WORK ORDER:
Copy only what lies from the line containing "ctx := context.TODO()" through the line containing "Amacım, kahve severleri" in the entries below, keeping both end lines exact and dropping every picture.

RECORDS TO USE:

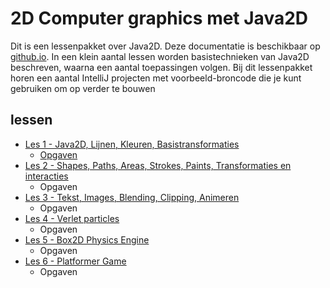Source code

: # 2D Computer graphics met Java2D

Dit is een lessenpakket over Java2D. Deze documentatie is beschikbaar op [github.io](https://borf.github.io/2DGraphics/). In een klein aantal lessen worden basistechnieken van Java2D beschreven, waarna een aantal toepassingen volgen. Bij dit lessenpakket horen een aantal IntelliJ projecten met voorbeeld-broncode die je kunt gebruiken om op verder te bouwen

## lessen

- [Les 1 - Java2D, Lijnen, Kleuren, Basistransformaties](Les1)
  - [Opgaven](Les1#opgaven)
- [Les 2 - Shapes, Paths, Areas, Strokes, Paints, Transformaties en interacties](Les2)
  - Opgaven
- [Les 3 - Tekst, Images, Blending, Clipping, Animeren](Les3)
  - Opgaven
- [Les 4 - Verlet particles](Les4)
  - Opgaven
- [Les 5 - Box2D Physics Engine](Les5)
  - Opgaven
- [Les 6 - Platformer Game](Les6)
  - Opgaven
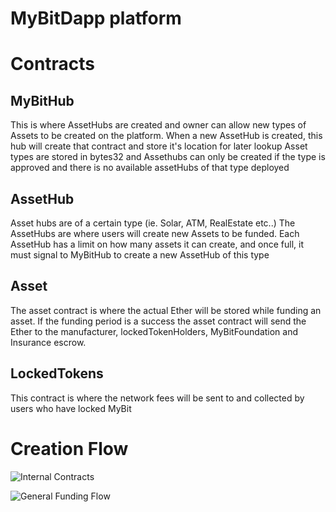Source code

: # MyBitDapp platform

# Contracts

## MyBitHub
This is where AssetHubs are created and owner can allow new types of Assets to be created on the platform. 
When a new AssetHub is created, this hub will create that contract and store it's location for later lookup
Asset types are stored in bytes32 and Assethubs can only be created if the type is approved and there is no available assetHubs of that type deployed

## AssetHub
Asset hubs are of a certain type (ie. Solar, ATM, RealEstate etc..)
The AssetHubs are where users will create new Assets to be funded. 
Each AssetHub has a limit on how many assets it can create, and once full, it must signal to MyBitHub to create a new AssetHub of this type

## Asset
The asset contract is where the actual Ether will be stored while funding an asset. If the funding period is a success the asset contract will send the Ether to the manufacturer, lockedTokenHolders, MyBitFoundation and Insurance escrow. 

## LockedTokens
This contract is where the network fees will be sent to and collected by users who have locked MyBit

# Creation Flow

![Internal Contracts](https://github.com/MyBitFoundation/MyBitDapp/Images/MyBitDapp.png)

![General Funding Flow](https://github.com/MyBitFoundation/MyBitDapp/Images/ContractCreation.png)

...

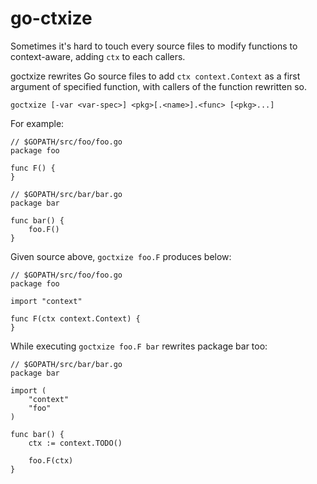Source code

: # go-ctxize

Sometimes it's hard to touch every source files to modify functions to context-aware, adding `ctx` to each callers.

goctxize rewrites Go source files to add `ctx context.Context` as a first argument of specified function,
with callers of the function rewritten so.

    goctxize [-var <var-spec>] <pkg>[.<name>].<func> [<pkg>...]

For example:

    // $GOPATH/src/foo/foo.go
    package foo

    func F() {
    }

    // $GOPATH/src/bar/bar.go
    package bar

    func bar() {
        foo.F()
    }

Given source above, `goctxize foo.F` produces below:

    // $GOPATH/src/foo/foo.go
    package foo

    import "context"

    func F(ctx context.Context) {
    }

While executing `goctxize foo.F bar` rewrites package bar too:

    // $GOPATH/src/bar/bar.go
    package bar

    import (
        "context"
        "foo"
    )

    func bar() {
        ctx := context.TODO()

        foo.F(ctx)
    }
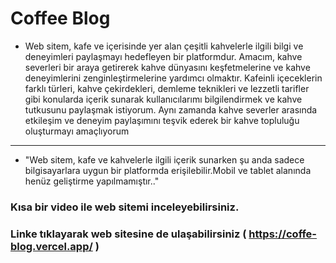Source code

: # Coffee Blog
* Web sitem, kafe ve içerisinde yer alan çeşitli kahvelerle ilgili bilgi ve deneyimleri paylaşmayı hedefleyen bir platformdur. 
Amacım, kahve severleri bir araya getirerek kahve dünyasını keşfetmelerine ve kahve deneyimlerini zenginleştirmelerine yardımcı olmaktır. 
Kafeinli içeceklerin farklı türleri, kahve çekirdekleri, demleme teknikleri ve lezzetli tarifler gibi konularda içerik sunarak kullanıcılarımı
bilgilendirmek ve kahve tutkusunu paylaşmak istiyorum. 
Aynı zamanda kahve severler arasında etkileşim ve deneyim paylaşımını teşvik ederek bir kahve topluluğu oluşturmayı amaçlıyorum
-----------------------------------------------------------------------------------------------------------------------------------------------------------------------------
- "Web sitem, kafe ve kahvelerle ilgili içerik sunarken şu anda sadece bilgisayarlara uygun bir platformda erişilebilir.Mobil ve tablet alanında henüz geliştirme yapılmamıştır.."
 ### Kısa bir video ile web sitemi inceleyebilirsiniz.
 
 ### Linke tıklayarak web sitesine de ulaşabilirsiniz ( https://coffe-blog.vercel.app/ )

ANSWER FOR THIS EXERCISE:
        ctx := context.TODO()

        foo.F(ctx)
    }
Source code

: # Coffee Blog
* Web sitem, kafe ve içerisinde yer alan çeşitli kahvelerle ilgili bilgi ve deneyimleri paylaşmayı hedefleyen bir platformdur. 
Amacım, kahve severleri bir araya getirerek kahve dünyasını keşfetmelerine ve kahve deneyimlerini zenginleştirmelerine yardımcı olmaktır. 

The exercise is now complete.